Problem requirements :: In the entries below, find the line containing "<sup>26</sup>Denn wenn ich" and the line containing "<sup>27</sup>Darum will ich". Copy those two lines and everything between them exactly, and only that.

Available data ::
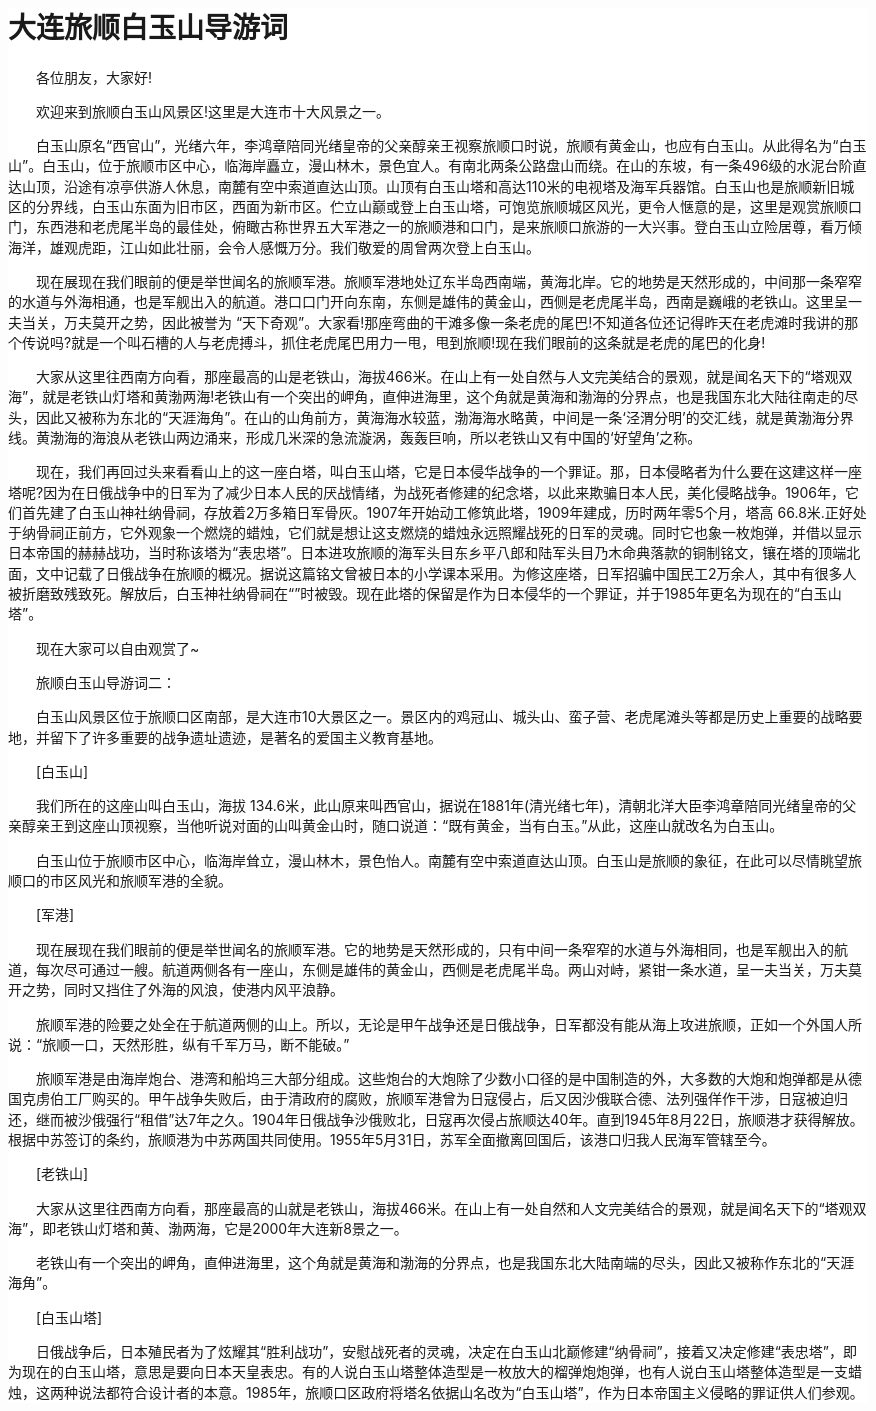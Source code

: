 # 大连旅顺白玉山导游词  
　　各位朋友，大家好!  

　　欢迎来到旅顺白玉山风景区!这里是大连市十大风景之一。  

　　白玉山原名“西官山”，光绪六年，李鸿章陪同光绪皇帝的父亲醇亲王视察旅顺口时说，旅顺有黄金山，也应有白玉山。从此得名为“白玉山”。白玉山，位于旅顺市区中心，临海岸矗立，漫山林木，景色宜人。有南北两条公路盘山而绕。在山的东坡，有一条496级的水泥台阶直达山顶，沿途有凉亭供游人休息，南麓有空中索道直达山顶。山顶有白玉山塔和高达110米的电视塔及海军兵器馆。白玉山也是旅顺新旧城区的分界线，白玉山东面为旧市区，西面为新市区。伫立山巅或登上白玉山塔，可饱览旅顺城区风光，更令人惬意的是，这里是观赏旅顺口门，东西港和老虎尾半岛的最佳处，俯瞰古称世界五大军港之一的旅顺港和口门，是来旅顺口旅游的一大兴事。登白玉山立险居尊，看万倾海洋，雄观虎距，江山如此壮丽，会令人感慨万分。我们敬爱的周曾两次登上白玉山。  

　　现在展现在我们眼前的便是举世闻名的旅顺军港。旅顺军港地处辽东半岛西南端，黄海北岸。它的地势是天然形成的，中间那一条窄窄的水道与外海相通，也是军舰出入的航道。港口口门开向东南，东侧是雄伟的黄金山，西侧是老虎尾半岛，西南是巍峨的老铁山。这里呈一夫当关，万夫莫开之势，因此被誉为 “天下奇观”。大家看!那座弯曲的干滩多像一条老虎的尾巴!不知道各位还记得昨天在老虎滩时我讲的那个传说吗?就是一个叫石槽的人与老虎搏斗，抓住老虎尾巴用力一甩，甩到旅顺!现在我们眼前的这条就是老虎的尾巴的化身!  

　　大家从这里往西南方向看，那座最高的山是老铁山，海拔466米。在山上有一处自然与人文完美结合的景观，就是闻名天下的“塔观双海”，就是老铁山灯塔和黄渤两海!老铁山有一个突出的岬角，直伸进海里，这个角就是黄海和渤海的分界点，也是我国东北大陆往南走的尽头，因此又被称为东北的“天涯海角”。在山的山角前方，黄海海水较蓝，渤海海水略黄，中间是一条&lsquo;泾渭分明&rsquo;的交汇线，就是黄渤海分界线。黄渤海的海浪从老铁山两边涌来，形成几米深的急流漩涡，轰轰巨响，所以老铁山又有中国的&lsquo;好望角&rsquo;之称。  

　　现在，我们再回过头来看看山上的这一座白塔，叫白玉山塔，它是日本侵华战争的一个罪证。那，日本侵略者为什么要在这建这样一座塔呢?因为在日俄战争中的日军为了减少日本人民的厌战情绪，为战死者修建的纪念塔，以此来欺骗日本人民，美化侵略战争。1906年，它们首先建了白玉山神社纳骨祠，存放着2万多箱日军骨灰。1907年开始动工修筑此塔，1909年建成，历时两年零5个月，塔高 66.8米.正好处于纳骨祠正前方，它外观象一个燃烧的蜡烛，它们就是想让这支燃烧的蜡烛永远照耀战死的日军的灵魂。同时它也象一枚炮弹，并借以显示日本帝国的赫赫战功，当时称该塔为“表忠塔”。日本进攻旅顺的海军头目东乡平八郎和陆军头目乃木命典落款的铜制铭文，镶在塔的顶端北面，文中记载了日俄战争在旅顺的概况。据说这篇铭文曾被日本的小学课本采用。为修这座塔，日军招骗中国民工2万余人，其中有很多人被折磨致残致死。解放后，白玉神社纳骨祠在“”时被毁。现在此塔的保留是作为日本侵华的一个罪证，并于1985年更名为现在的“白玉山塔”。  

　　现在大家可以自由观赏了~  

　　旅顺白玉山导游词二：  

　　白玉山风景区位于旅顺口区南部，是大连市10大景区之一。景区内的鸡冠山、城头山、蛮子营、老虎尾滩头等都是历史上重要的战略要地，并留下了许多重要的战争遗址遗迹，是著名的爱国主义教育基地。  

　　[白玉山]  

　　我们所在的这座山叫白玉山，海拔 134.6米，此山原来叫西官山，据说在1881年(清光绪七年)，清朝北洋大臣李鸿章陪同光绪皇帝的父亲醇亲王到这座山顶视察，当他听说对面的山叫黄金山时，随口说道：“既有黄金，当有白玉。”从此，这座山就改名为白玉山。  

　　白玉山位于旅顺市区中心，临海岸耸立，漫山林木，景色怡人。南麓有空中索道直达山顶。白玉山是旅顺的象征，在此可以尽情眺望旅顺口的市区风光和旅顺军港的全貌。  

　　[军港]  

　　现在展现在我们眼前的便是举世闻名的旅顺军港。它的地势是天然形成的，只有中间一条窄窄的水道与外海相同，也是军舰出入的航道，每次尽可通过一艘。航道两侧各有一座山，东侧是雄伟的黄金山，西侧是老虎尾半岛。两山对峙，紧钳一条水道，呈一夫当关，万夫莫开之势，同时又挡住了外海的风浪，使港内风平浪静。  

　　旅顺军港的险要之处全在于航道两侧的山上。所以，无论是甲午战争还是日俄战争，日军都没有能从海上攻进旅顺，正如一个外国人所说：“旅顺一口，天然形胜，纵有千军万马，断不能破。”  

　　旅顺军港是由海岸炮台、港湾和船坞三大部分组成。这些炮台的大炮除了少数小口径的是中国制造的外，大多数的大炮和炮弹都是从德国克虏伯工厂购买的。甲午战争失败后，由于清政府的腐败，旅顺军港曾为日寇侵占，后又因沙俄联合德、法列强佯作干涉，日寇被迫归还，继而被沙俄强行“租借”达7年之久。1904年日俄战争沙俄败北，日寇再次侵占旅顺达40年。直到1945年8月22日，旅顺港才获得解放。根据中苏签订的条约，旅顺港为中苏两国共同使用。1955年5月31日，苏军全面撤离回国后，该港口归我人民海军管辖至今。  

　　[老铁山]  

　　大家从这里往西南方向看，那座最高的山就是老铁山，海拔466米。在山上有一处自然和人文完美结合的景观，就是闻名天下的“塔观双海”，即老铁山灯塔和黄、渤两海，它是2000年大连新8景之一。  

　　老铁山有一个突出的岬角，直伸进海里，这个角就是黄海和渤海的分界点，也是我国东北大陆南端的尽头，因此又被称作东北的“天涯海角”。  

　　[白玉山塔]  

　　日俄战争后，日本殖民者为了炫耀其“胜利战功”，安慰战死者的灵魂，决定在白玉山北巅修建“纳骨祠”，接着又决定修建“表忠塔”，即为现在的白玉山塔，意思是要向日本天皇表忠。有的人说白玉山塔整体造型是一枚放大的榴弹炮炮弹，也有人说白玉山塔整体造型是一支蜡烛，这两种说法都符合设计者的本意。1985年，旅顺口区政府将塔名依据山名改为“白玉山塔”，作为日本帝国主义侵略的罪证供人们参观。  
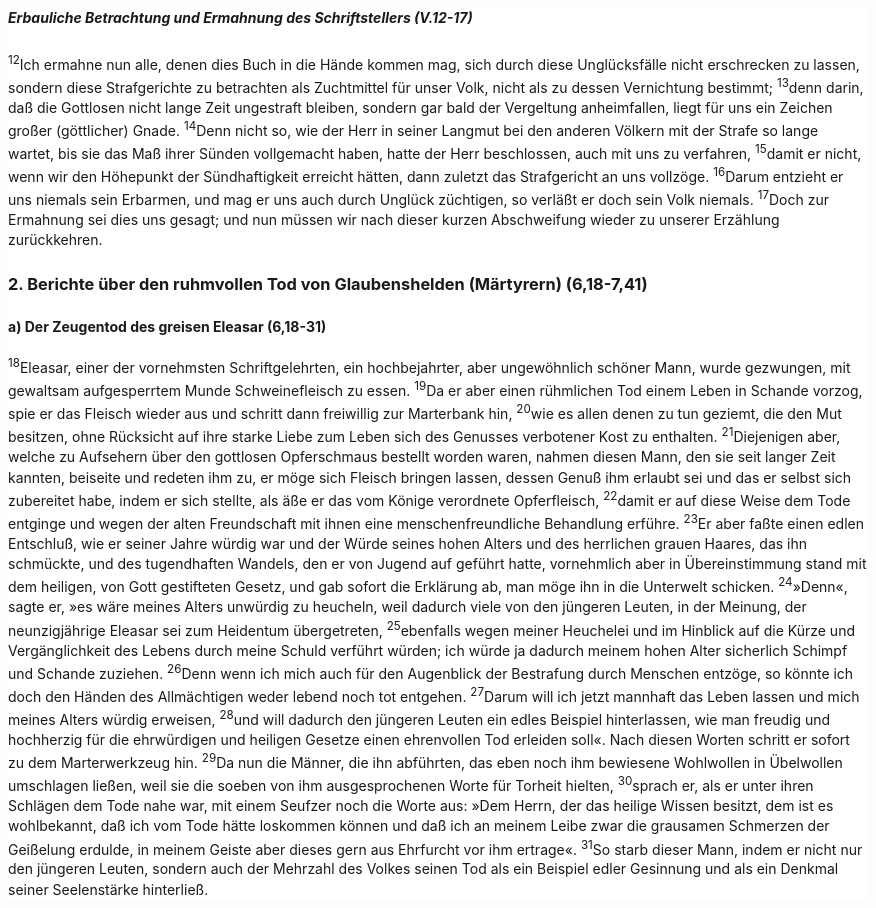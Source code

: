 ##### Erbauliche Betrachtung und Ermahnung des Schriftstellers (V.12-17)

<sup>12</sup>Ich ermahne nun alle, denen dies Buch in die Hände kommen mag, sich durch diese Unglücksfälle nicht erschrecken zu lassen, sondern diese Strafgerichte zu betrachten als Zuchtmittel für unser Volk, nicht als zu dessen Vernichtung bestimmt;
<sup>13</sup>denn darin, daß die Gottlosen nicht lange Zeit ungestraft bleiben, sondern gar bald der Vergeltung anheimfallen, liegt für uns ein Zeichen großer (göttlicher) Gnade.
<sup>14</sup>Denn nicht so, wie der Herr in seiner Langmut bei den anderen Völkern mit der Strafe so lange wartet, bis sie das Maß ihrer Sünden vollgemacht haben, hatte der Herr beschlossen, auch mit uns zu verfahren,
<sup>15</sup>damit er nicht, wenn wir den Höhepunkt der Sündhaftigkeit erreicht hätten, dann zuletzt das Strafgericht an uns vollzöge.
<sup>16</sup>Darum entzieht er uns niemals sein Erbarmen, und mag er uns auch durch Unglück züchtigen, so verläßt er doch sein Volk niemals.
<sup>17</sup>Doch zur Ermahnung sei dies uns gesagt; und nun müssen wir nach dieser kurzen Abschweifung wieder zu unserer Erzählung zurückkehren.

### 2. Berichte über den ruhmvollen Tod von Glaubenshelden (Märtyrern) (6,18-7,41)

#### a) Der Zeugentod des greisen Eleasar (6,18-31)

<sup>18</sup>Eleasar, einer der vornehmsten Schriftgelehrten, ein hochbejahrter, aber ungewöhnlich schöner Mann, wurde gezwungen, mit gewaltsam aufgesperrtem Munde Schweinefleisch zu essen.
<sup>19</sup>Da er aber einen rühmlichen Tod einem Leben in Schande vorzog, spie er das Fleisch wieder aus und schritt dann freiwillig zur Marterbank hin,
<sup>20</sup>wie es allen denen zu tun geziemt, die den Mut besitzen, ohne Rücksicht auf ihre starke Liebe zum Leben sich des Genusses verbotener Kost zu enthalten.
<sup>21</sup>Diejenigen aber, welche zu Aufsehern über den gottlosen Opferschmaus bestellt worden waren, nahmen diesen Mann, den sie seit langer Zeit kannten, beiseite und redeten ihm zu, er möge sich Fleisch bringen lassen, dessen Genuß ihm erlaubt sei und das er selbst sich zubereitet habe, indem er sich stellte, als äße er das vom Könige verordnete Opferfleisch,
<sup>22</sup>damit er auf diese Weise dem Tode entginge und wegen der alten Freundschaft mit ihnen eine menschenfreundliche Behandlung erführe.
<sup>23</sup>Er aber faßte einen edlen Entschluß, wie er seiner Jahre würdig war und der Würde seines hohen Alters und des herrlichen grauen Haares, das ihn schmückte, und des tugendhaften Wandels, den er von Jugend auf geführt hatte, vornehmlich aber in Übereinstimmung stand mit dem heiligen, von Gott gestifteten Gesetz, und gab sofort die Erklärung ab, man möge ihn in die Unterwelt schicken.
<sup>24</sup>»Denn«, sagte er, »es wäre meines Alters unwürdig zu heucheln, weil dadurch viele von den jüngeren Leuten, in der Meinung, der neunzigjährige Eleasar sei zum Heidentum übergetreten,
<sup>25</sup>ebenfalls wegen meiner Heuchelei und im Hinblick auf die Kürze und Vergänglichkeit des Lebens durch meine Schuld verführt würden; ich würde ja dadurch meinem hohen Alter sicherlich Schimpf und Schande zuziehen.
<sup>26</sup>Denn wenn ich mich auch für den Augenblick der Bestrafung durch Menschen entzöge, so könnte ich doch den Händen des Allmächtigen weder lebend noch tot entgehen.
<sup>27</sup>Darum will ich jetzt mannhaft das Leben lassen und mich meines Alters würdig erweisen,
<sup>28</sup>und will dadurch den jüngeren Leuten ein edles Beispiel hinterlassen, wie man freudig und hochherzig für die ehrwürdigen und heiligen Gesetze einen ehrenvollen Tod erleiden soll«. Nach diesen Worten schritt er sofort zu dem Marterwerkzeug hin.
<sup>29</sup>Da nun die Männer, die ihn abführten, das eben noch ihm bewiesene Wohlwollen in Übelwollen umschlagen ließen, weil sie die soeben von ihm ausgesprochenen Worte für Torheit hielten,
<sup>30</sup>sprach er, als er unter ihren Schlägen dem Tode nahe war, mit einem Seufzer noch die Worte aus: »Dem Herrn, der das heilige Wissen besitzt, dem ist es wohlbekannt, daß ich vom Tode hätte loskommen können und daß ich an meinem Leibe zwar die grausamen Schmerzen der Geißelung erdulde, in meinem Geiste aber dieses gern aus Ehrfurcht vor ihm ertrage«.
<sup>31</sup>So starb dieser Mann, indem er nicht nur den jüngeren Leuten, sondern auch der Mehrzahl des Volkes seinen Tod als ein Beispiel edler Gesinnung und als ein Denkmal seiner Seelenstärke hinterließ.
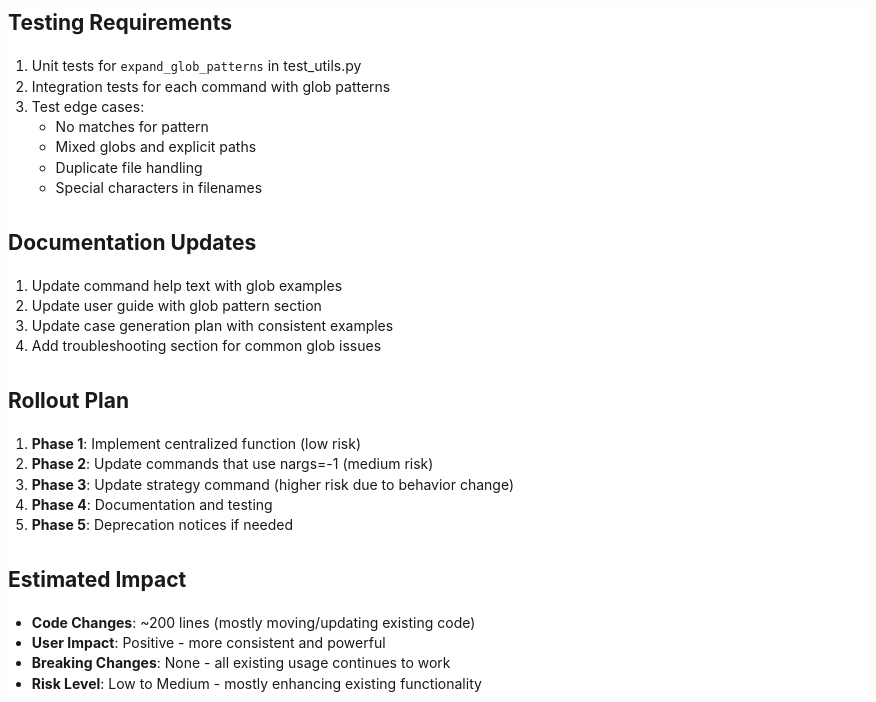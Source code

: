 ## Testing Requirements

1. Unit tests for `expand_glob_patterns` in test_utils.py
2. Integration tests for each command with glob patterns
3. Test edge cases:
   - No matches for pattern
   - Mixed globs and explicit paths
   - Duplicate file handling
   - Special characters in filenames

## Documentation Updates

1. Update command help text with glob examples
2. Update user guide with glob pattern section
3. Update case generation plan with consistent examples
4. Add troubleshooting section for common glob issues

## Rollout Plan

1. **Phase 1**: Implement centralized function (low risk)
2. **Phase 2**: Update commands that use nargs=-1 (medium risk)
3. **Phase 3**: Update strategy command (higher risk due to behavior change)
4. **Phase 4**: Documentation and testing
5. **Phase 5**: Deprecation notices if needed

## Estimated Impact

- **Code Changes**: ~200 lines (mostly moving/updating existing code)
- **User Impact**: Positive - more consistent and powerful
- **Breaking Changes**: None - all existing usage continues to work
- **Risk Level**: Low to Medium - mostly enhancing existing functionality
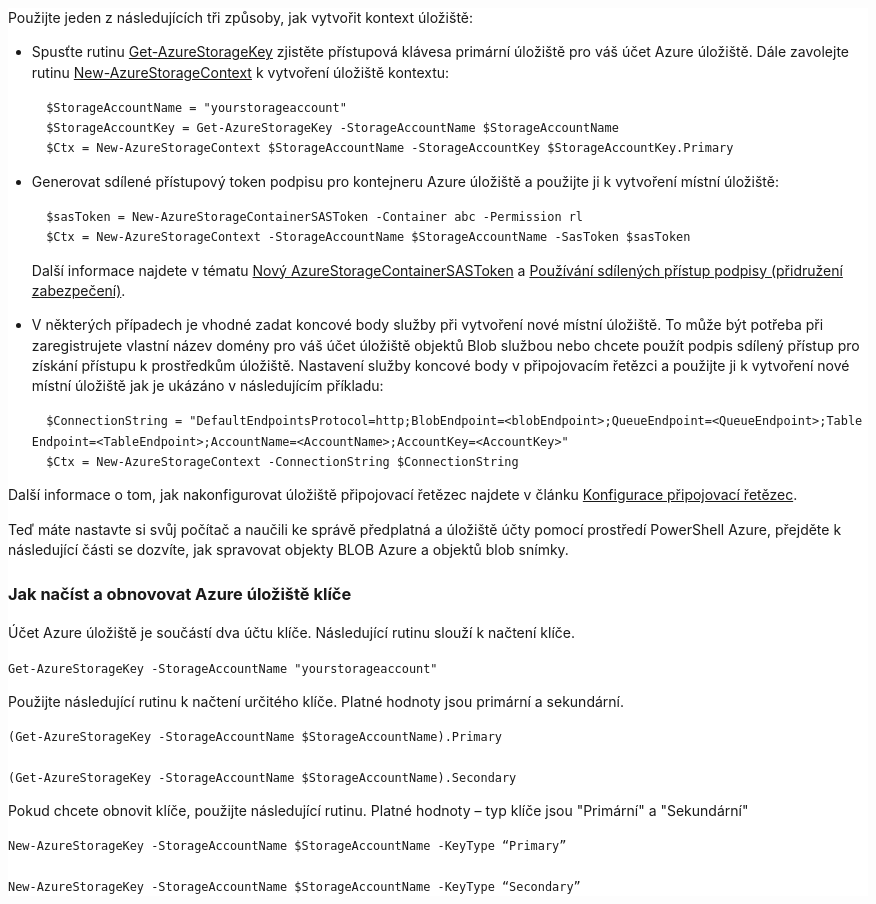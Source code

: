 Použijte jeden z následujících tři způsoby, jak vytvořit kontext úložiště:

- Spusťte rutinu [Get-AzureStorageKey](http://msdn.microsoft.com/library/azure/dn495235.aspx) zjistěte přístupová klávesa primární úložiště pro váš účet Azure úložiště. Dále zavolejte rutinu [New-AzureStorageContext](http://msdn.microsoft.com/library/azure/dn806380.aspx) k vytvoření úložiště kontextu:

        $StorageAccountName = "yourstorageaccount"
        $StorageAccountKey = Get-AzureStorageKey -StorageAccountName $StorageAccountName
        $Ctx = New-AzureStorageContext $StorageAccountName -StorageAccountKey $StorageAccountKey.Primary


- Generovat sdílené přístupový token podpisu pro kontejneru Azure úložiště a použijte ji k vytvoření místní úložiště:

        $sasToken = New-AzureStorageContainerSASToken -Container abc -Permission rl
        $Ctx = New-AzureStorageContext -StorageAccountName $StorageAccountName -SasToken $sasToken

    Další informace najdete v tématu [Nový AzureStorageContainerSASToken](http://msdn.microsoft.com/library/azure/dn806416.aspx) a [Používání sdílených přístup podpisy (přidružení zabezpečení)](storage-dotnet-shared-access-signature-part-1.md).

- V některých případech je vhodné zadat koncové body služby při vytvoření nové místní úložiště. To může být potřeba při zaregistrujete vlastní název domény pro váš účet úložiště objektů Blob službou nebo chcete použít podpis sdílený přístup pro získání přístupu k prostředkům úložiště. Nastavení služby koncové body v připojovacím řetězci a použijte ji k vytvoření nové místní úložiště jak je ukázáno v následujícím příkladu:

        $ConnectionString = "DefaultEndpointsProtocol=http;BlobEndpoint=<blobEndpoint>;QueueEndpoint=<QueueEndpoint>;TableEndpoint=<TableEndpoint>;AccountName=<AccountName>;AccountKey=<AccountKey>"
        $Ctx = New-AzureStorageContext -ConnectionString $ConnectionString

Další informace o tom, jak nakonfigurovat úložiště připojovací řetězec najdete v článku [Konfigurace připojovací řetězec](storage-configure-connection-string.md).

Teď máte nastavte si svůj počítač a naučili ke správě předplatná a úložiště účty pomocí prostředí PowerShell Azure, přejděte k následující části se dozvíte, jak spravovat objekty BLOB Azure a objektů blob snímky.

### <a name="how-to-retrieve-and-regenerate-azure-storage-keys"></a>Jak načíst a obnovovat Azure úložiště klíče

Účet Azure úložiště je součástí dva účtu klíče. Následující rutinu slouží k načtení klíče.

    Get-AzureStorageKey -StorageAccountName "yourstorageaccount"

Použijte následující rutinu k načtení určitého klíče. Platné hodnoty jsou primární a sekundární.  

    (Get-AzureStorageKey -StorageAccountName $StorageAccountName).Primary

    (Get-AzureStorageKey -StorageAccountName $StorageAccountName).Secondary

Pokud chcete obnovit klíče, použijte následující rutinu. Platné hodnoty – typ klíče jsou "Primární" a "Sekundární"

    New-AzureStorageKey -StorageAccountName $StorageAccountName -KeyType “Primary”

    New-AzureStorageKey -StorageAccountName $StorageAccountName -KeyType “Secondary”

Finished task ::
<sup>26</sup>Denn wenn ich mich auch für den Augenblick der Bestrafung durch Menschen entzöge, so könnte ich doch den Händen des Allmächtigen weder lebend noch tot entgehen.
<sup>27</sup>Darum will ich jetzt mannhaft das Leben lassen und mich meines Alters würdig erweisen,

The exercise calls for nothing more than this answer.